Number Theory - How to solve equations like this?

Question

$$\mathbf {n = 2^i + 5^j \quad\forall\;i,j\in \{0\}\cup Z^+}$$

I want to find all the n that satisfies this constraint within some interval say $\mathbf{[\alpha,\;\beta]}$ where $\alpha\;and\;\beta$ are some integers.

Answer 1

You can just search. The greatest $j$ can be is $\lfloor \log_5 \beta \rfloor$. For that $j$ the largest $i$ can be is $\lfloor \log_2(\beta -5^j)\rfloor$ and the smallest is $\max (0,\lceil \log_2(\alpha-5^j)\rceil)$ Now just count downward from the highest $j$, finding the range of $i$ for each. Keep a list of the $n$s you find. Sort it at the end, if you want.

Answer 2

You can only do it by trial and error.

Bear with me.

First of $2|n$ or $5|n$ then $i$ or $j$ (respectively) must be $0$. And that will only have solutions if $n-1$ equals $5^j$ or $2^i$ (respectively).

Otherwise

Let $n \equiv k \mod 5$.

Then we need $2^i \equiv k \mod 5$. Precisely one value of $m = 0, 1,2,3,$ or $4$ will be such that $2^m \equiv k \mod 5$ and $2^4 \equiv 1 \mod 5$.

So we will just check all the values $i = 4v + m$ where $m \le 4v + m \le \log_2 n$.

Then we check whether $n- 2^i$ is a power of $5$.

So for example if $n = 11317$

$11317 \equiv 2 \mod 5$ and $2^1 \equiv 2 \mod 5$ so we only need to check $2,2^5, 2^9, etc.$

$11317- 2 = 11315$ and $11315$ and .....

Okay you know what. I can "eyeball" multiples of $25=5^2$ and that will have a lot fewer things to check.

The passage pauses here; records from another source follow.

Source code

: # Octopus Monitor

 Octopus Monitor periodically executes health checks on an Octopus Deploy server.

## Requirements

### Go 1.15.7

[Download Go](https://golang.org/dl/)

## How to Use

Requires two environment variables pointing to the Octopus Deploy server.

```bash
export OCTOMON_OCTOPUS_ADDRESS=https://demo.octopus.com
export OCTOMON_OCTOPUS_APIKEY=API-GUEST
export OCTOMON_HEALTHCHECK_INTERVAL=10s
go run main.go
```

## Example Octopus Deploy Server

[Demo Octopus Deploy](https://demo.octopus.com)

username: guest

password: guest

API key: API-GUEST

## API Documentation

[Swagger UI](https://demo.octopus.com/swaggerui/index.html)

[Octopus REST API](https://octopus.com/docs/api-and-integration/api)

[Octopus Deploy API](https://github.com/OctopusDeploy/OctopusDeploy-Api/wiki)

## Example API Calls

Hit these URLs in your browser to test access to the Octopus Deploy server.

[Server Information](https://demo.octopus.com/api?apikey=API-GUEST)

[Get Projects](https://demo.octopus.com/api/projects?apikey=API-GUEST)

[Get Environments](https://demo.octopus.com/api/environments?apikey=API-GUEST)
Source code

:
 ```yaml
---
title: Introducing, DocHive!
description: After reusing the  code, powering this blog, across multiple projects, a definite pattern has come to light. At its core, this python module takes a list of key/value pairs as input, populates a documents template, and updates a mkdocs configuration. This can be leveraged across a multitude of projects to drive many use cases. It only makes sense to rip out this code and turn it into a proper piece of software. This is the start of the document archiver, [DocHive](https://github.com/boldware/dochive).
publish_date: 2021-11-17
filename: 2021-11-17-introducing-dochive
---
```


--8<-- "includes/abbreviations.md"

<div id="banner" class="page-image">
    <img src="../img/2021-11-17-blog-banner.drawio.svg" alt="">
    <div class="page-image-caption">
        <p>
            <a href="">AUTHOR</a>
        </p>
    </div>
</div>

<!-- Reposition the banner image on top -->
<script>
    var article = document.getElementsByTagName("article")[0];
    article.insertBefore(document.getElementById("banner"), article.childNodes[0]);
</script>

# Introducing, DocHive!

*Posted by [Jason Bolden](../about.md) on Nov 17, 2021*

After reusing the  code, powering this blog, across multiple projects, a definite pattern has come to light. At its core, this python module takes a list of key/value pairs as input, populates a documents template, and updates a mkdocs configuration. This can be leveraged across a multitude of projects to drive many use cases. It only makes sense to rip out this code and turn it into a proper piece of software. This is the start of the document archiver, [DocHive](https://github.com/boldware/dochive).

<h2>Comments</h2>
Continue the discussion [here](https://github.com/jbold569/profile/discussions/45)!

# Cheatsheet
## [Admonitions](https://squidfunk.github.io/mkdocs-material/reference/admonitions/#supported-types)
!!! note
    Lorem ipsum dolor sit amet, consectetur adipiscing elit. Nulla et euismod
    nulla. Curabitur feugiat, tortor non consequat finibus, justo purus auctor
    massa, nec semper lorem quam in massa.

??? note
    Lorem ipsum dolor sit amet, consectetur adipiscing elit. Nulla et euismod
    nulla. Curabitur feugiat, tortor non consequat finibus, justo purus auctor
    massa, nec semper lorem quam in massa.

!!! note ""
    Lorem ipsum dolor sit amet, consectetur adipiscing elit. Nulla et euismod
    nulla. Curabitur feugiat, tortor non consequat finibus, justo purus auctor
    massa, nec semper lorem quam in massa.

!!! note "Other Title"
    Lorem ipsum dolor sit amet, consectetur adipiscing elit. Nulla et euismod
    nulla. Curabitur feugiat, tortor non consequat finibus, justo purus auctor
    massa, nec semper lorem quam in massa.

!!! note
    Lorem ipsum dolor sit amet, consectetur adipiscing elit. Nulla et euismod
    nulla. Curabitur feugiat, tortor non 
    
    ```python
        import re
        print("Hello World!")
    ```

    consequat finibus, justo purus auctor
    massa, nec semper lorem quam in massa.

$11317 - 5 = 11312$ which is not a power of $2$ so if there is any solution $j \ge 2$.

$11317\equiv 17 \mod 25$ and $2^{20}\equiv 1 \mod 25$ and one of $2^{1 + 4m} \equiv 17 \mod 25$

$2^5 =16*2\equiv 32\equiv 7; 2^9\equiv 16*7 \equiv 112 \equiv 12;2^{13} \equiv 16*12 \equiv 32*6\equiv 7*6\equiv 42\equiv 17$. So $i \equiv 13 \mod 20$.

$11317 - 2^{13} = 11317 - 8192 =3125$ which may be a power of $5$. $3125 = 25*125 = 5^5$ so $11317 = 2^{13} + 5^5$.

And $\log_2 11317 =\frac {\ln 11317}{\ln 2} = 13.46... $ so we don't need to check any further.